(Dataset entries)
· · · ·

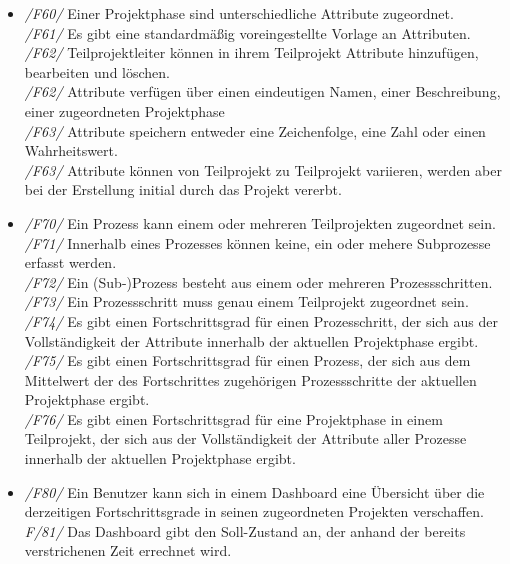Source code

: \begin{itemize}
    \item[] \emph{/F60/} Einer Projektphase sind unterschiedliche Attribute zugeordnet.
    \\\emph{/F61/} Es gibt eine standardmäßig voreingestellte Vorlage an Attributen.
    \\\emph{/F62/} Teilprojektleiter können in ihrem Teilprojekt Attribute hinzufügen, bearbeiten und löschen.
    \\\emph{/F62/} Attribute verfügen über einen eindeutigen Namen, einer Beschreibung, einer zugeordneten Projektphase
    \\\emph{/F63/} Attribute speichern entweder eine Zeichenfolge, eine Zahl oder einen Wahrheitswert.
    \\\emph{/F63/} Attribute können von Teilprojekt zu Teilprojekt variieren, werden aber bei der Erstellung initial durch das Projekt vererbt.
    
    \vspace{0.5cm} 

    \item[] \emph{/F70/} Ein Prozess kann einem oder mehreren Teilprojekten zugeordnet sein.
    \\\emph{/F71/} Innerhalb eines Prozesses können keine, ein oder mehere Subprozesse erfasst werden.
    \\\emph{/F72/} Ein (Sub-)Prozess besteht aus einem oder mehreren Prozessschritten.
    \\\emph{/F73/} Ein Prozessschritt muss genau einem Teilprojekt zugeordnet sein.
    \\\emph{/F74/} Es gibt einen Fortschrittsgrad für einen Prozesschritt, der sich aus der Vollständigkeit der Attribute innerhalb der aktuellen Projektphase ergibt. 
    \\\emph{/F75/} Es gibt einen Fortschrittsgrad für einen Prozess, der sich aus dem Mittelwert der des Fortschrittes zugehörigen Prozessschritte der aktuellen Projektphase ergibt.
    \\\emph{/F76/} Es gibt einen Fortschrittsgrad für eine Projektphase in einem Teilprojekt, der sich aus der Vollständigkeit der Attribute aller Prozesse innerhalb der aktuellen Projektphase ergibt.
    \vspace{0.5cm} 
    
    \item[] \emph{/F80/} Ein Benutzer kann sich in einem Dashboard eine Übersicht über die derzeitigen Fortschrittsgrade in seinen zugeordneten Projekten verschaffen.
    \\\emph{F/81/} Das Dashboard gibt den Soll-Zustand an, der anhand der bereits verstrichenen Zeit errechnet wird.
\end{itemize}



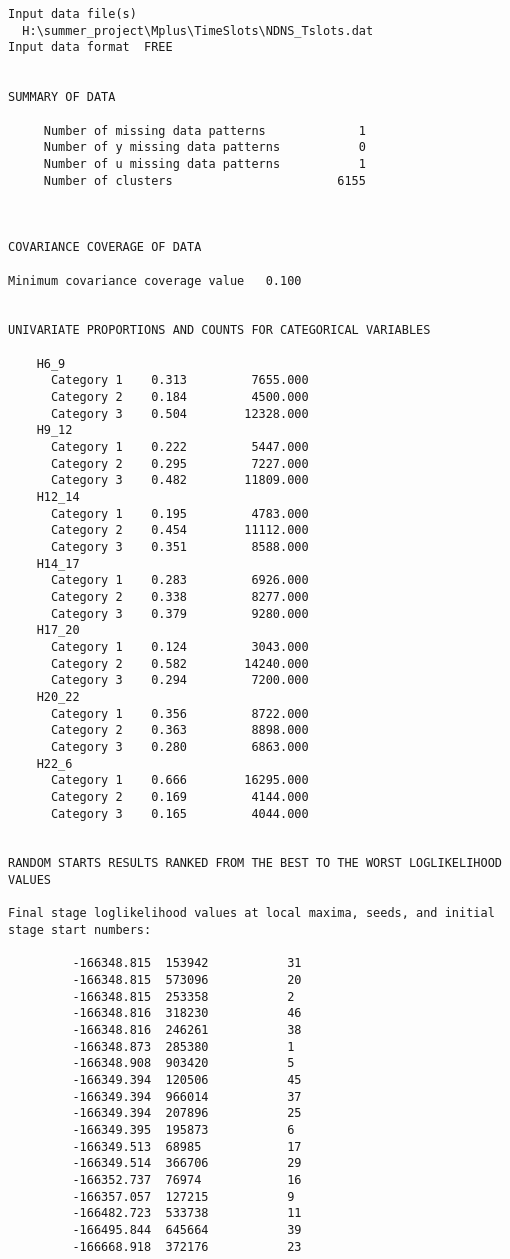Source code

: \documentclass[]{article}
\begin{document}
\begin{verbatim}
Input data file(s)
  H:\summer_project\Mplus\TimeSlots\NDNS_Tslots.dat
Input data format  FREE


SUMMARY OF DATA

     Number of missing data patterns             1
     Number of y missing data patterns           0
     Number of u missing data patterns           1
     Number of clusters                       6155



COVARIANCE COVERAGE OF DATA

Minimum covariance coverage value   0.100


UNIVARIATE PROPORTIONS AND COUNTS FOR CATEGORICAL VARIABLES

    H6_9
      Category 1    0.313         7655.000
      Category 2    0.184         4500.000
      Category 3    0.504        12328.000
    H9_12
      Category 1    0.222         5447.000
      Category 2    0.295         7227.000
      Category 3    0.482        11809.000
    H12_14
      Category 1    0.195         4783.000
      Category 2    0.454        11112.000
      Category 3    0.351         8588.000
    H14_17
      Category 1    0.283         6926.000
      Category 2    0.338         8277.000
      Category 3    0.379         9280.000
    H17_20
      Category 1    0.124         3043.000
      Category 2    0.582        14240.000
      Category 3    0.294         7200.000
    H20_22
      Category 1    0.356         8722.000
      Category 2    0.363         8898.000
      Category 3    0.280         6863.000
    H22_6
      Category 1    0.666        16295.000
      Category 2    0.169         4144.000
      Category 3    0.165         4044.000


RANDOM STARTS RESULTS RANKED FROM THE BEST TO THE WORST LOGLIKELIHOOD VALUES

Final stage loglikelihood values at local maxima, seeds, and initial stage start numbers:

         -166348.815  153942           31
         -166348.815  573096           20
         -166348.815  253358           2
         -166348.816  318230           46
         -166348.816  246261           38
         -166348.873  285380           1
         -166348.908  903420           5
         -166349.394  120506           45
         -166349.394  966014           37
         -166349.394  207896           25
         -166349.395  195873           6
         -166349.513  68985            17
         -166349.514  366706           29
         -166352.737  76974            16
         -166357.057  127215           9
         -166482.723  533738           11
         -166495.844  645664           39
         -166668.918  372176           23



\end{verbatim}
\end{document}
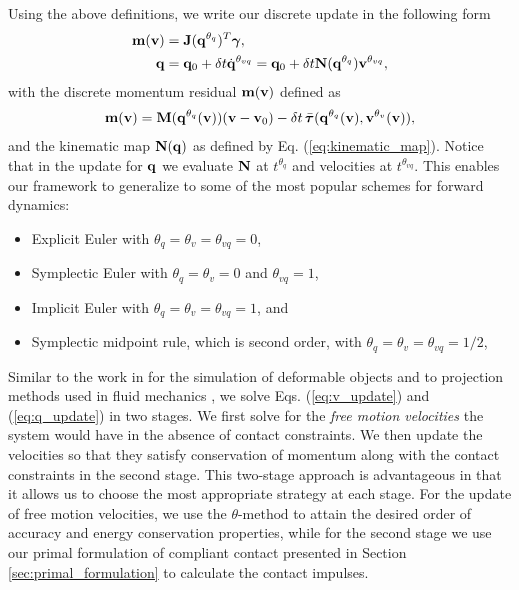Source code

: Using the above definitions, we write our discrete update in the following form
\begin{align}
	\mf{m}(\mf{v}) &= \mf{J}(\mf{q}^{\theta_{q}})^T\mf{\bgamma},
	\label{eq:v_update}\\
	\mf{q} &= \mf{q}_0 + \delta t \dot{\mf{q}}^{\theta_{vq}} = \mf{q}_0 + \delta t\mf{N}(\mf{q}^{\theta_{q}})\mf{v}^{\theta_{vq}},
	\label{eq:q_update}
\end{align}
with the discrete momentum residual ${\mathbf{m}}({\mathbf{v}})$ defined as
\begin{multline}
	\mf{m}(\mf{v}) =
	\mf{M}(\mf{q}^{\theta_{q}}(\mf{v}))(\mf{v}-\mf{v}_0) -
	\delta t\,\bar{\vf{\tau}}(\mf{q}^{\theta_{q}}(\mf{v}), \mf{v}^{\theta_v}(\mf{v})),
	\label{eq:m_definition}
\end{multline}
and the kinematic map ${\mathbf{N}}({\mathbf{q}})$ as defined by Eq.
(\ref{eq:kinematic_map}). Notice that in the update for ${\mathbf{q}}$ we evaluate
${\mathbf{N}}$ at $t^{\theta_{q}}$ and velocities at $t^{\theta_{vq}}$. This enables
our framework to generalize to some of the most popular schemes for forward
dynamics:
\begin{itemize}
	\item Explicit Euler with $\theta_q=\theta_{v}=\theta_{vq} = 0$,
	\item Symplectic Euler with $\theta_{q} = \theta_v = 0$ and $\theta_{vq}=1$,
	\item Implicit Euler with $\theta_{q} = \theta_v = \theta_{vq}= 1$, and
	\item Symplectic midpoint rule, which is second order, with $\theta_{q} =
	\theta_v = \theta_{vq}= 1/2$,
\end{itemize}

Similar to the work in \cite{bib:duriez2005realistic} for the simulation of
deformable objects and to projection methods used in fluid mechanics
\cite{bib::bell1991efficient}, we solve Eqs. (\ref{eq:v_update}) and
(\ref{eq:q_update}) in two stages. We first solve for the \emph{free motion
velocities} the system would have in the absence of contact constraints. We then
update the velocities so that they satisfy conservation of momentum along with
the contact constraints in the second stage. This two-stage approach is
advantageous in that it allows us to choose the most appropriate strategy at
each stage. For the update of free motion velocities, we use the
$\theta\text{-method}$ to attain the desired order of accuracy and energy
conservation properties, while for the second stage we use our primal
formulation of compliant contact presented in Section
\ref{sec:primal_formulation} to calculate the contact impulses.

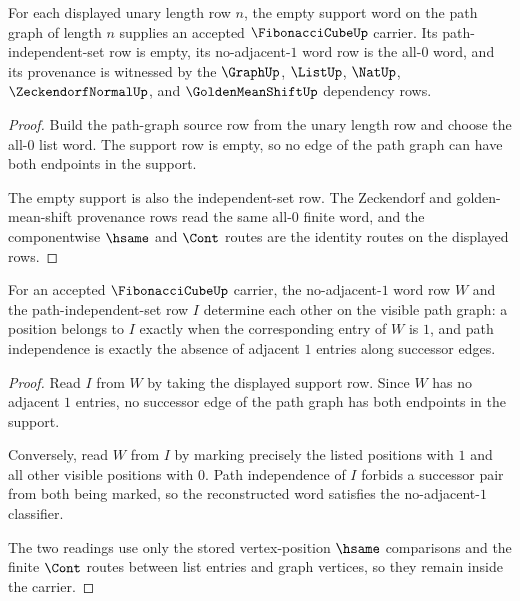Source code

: \begin{theorem}
\label{thm:fibonacci-cube-carrier-habitation}
For each displayed unary length row $n$, the empty support word on the path graph of length $n$ supplies an accepted $\FibonacciCubeUp$ carrier. Its path-independent-set row is empty, its no-adjacent-$1$ word row is the all-$0$ word, and its provenance is witnessed by the $\GraphUp$, $\ListUp$, $\NatUp$, $\ZeckendorfNormalUp$, and $\GoldenMeanShiftUp$ dependency rows.
\end{theorem}
\begin{proof}
Build the path-graph source row from the unary length row and choose the all-$0$ list word. The support row is empty, so no edge of the path graph can have both endpoints in the support.

The empty support is also the independent-set row. The Zeckendorf and golden-mean-shift provenance rows read the same all-$0$ finite word, and the componentwise $\hsame$ and $\Cont$ routes are the identity routes on the displayed rows.
\end{proof}

\begin{theorem}
\label{thm:fibonacci-cube-word-path-independent-correspondence}
For an accepted $\FibonacciCubeUp$ carrier, the no-adjacent-$1$ word row $W$ and the path-independent-set row $I$ determine each other on the visible path graph: a position belongs to $I$ exactly when the corresponding entry of $W$ is $1$, and path independence is exactly the absence of adjacent $1$ entries along successor edges.
\end{theorem}
\begin{proof}
Read $I$ from $W$ by taking the displayed support row. Since $W$ has no adjacent $1$ entries, no successor edge of the path graph has both endpoints in the support.

Conversely, read $W$ from $I$ by marking precisely the listed positions with $1$ and all other visible positions with $0$. Path independence of $I$ forbids a successor pair from both being marked, so the reconstructed word satisfies the no-adjacent-$1$ classifier.

The two readings use only the stored vertex-position $\hsame$ comparisons and the finite $\Cont$ routes between list entries and graph vertices, so they remain inside the carrier.
\end{proof}

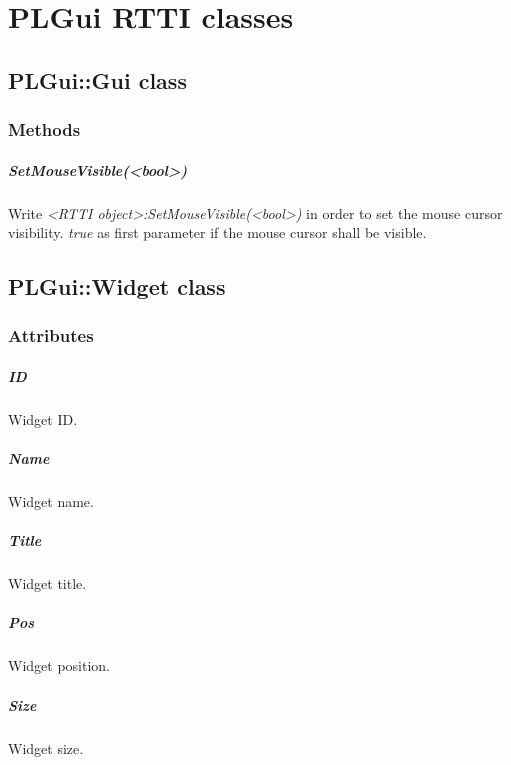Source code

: \chapter{PLGui RTTI classes}




\section{PLGui::Gui class}


\subsection{Methods}

\paragraph{SetMouseVisible(<bool>)}
Write \emph{<RTTI object>:SetMouseVisible(<bool>)} in order to set the mouse cursor visibility. \emph{true} as first parameter if the mouse cursor shall be visible.




\section{PLGui::Widget class}


\subsection{Attributes}

\paragraph{ID}
Widget ID.

\paragraph{Name}
Widget name.

\paragraph{Title}
Widget title.

\paragraph{Pos}
Widget position.

\paragraph{Size}
Widget size.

· · · ·

> [Problem to solve] Reproduce the lines of the entries above from the one with "Notice that in" to the one with "Explicit Euler with", both included, exactly and without any other line.

> [Solution for this exercise]
(\ref{eq:kinematic_map}). Notice that in the update for ${\mathbf{q}}$ we evaluate
${\mathbf{N}}$ at $t^{\theta_{q}}$ and velocities at $t^{\theta_{vq}}$. This enables
our framework to generalize to some of the most popular schemes for forward
dynamics:
\begin{itemize}
	\item Explicit Euler with $\theta_q=\theta_{v}=\theta_{vq} = 0$,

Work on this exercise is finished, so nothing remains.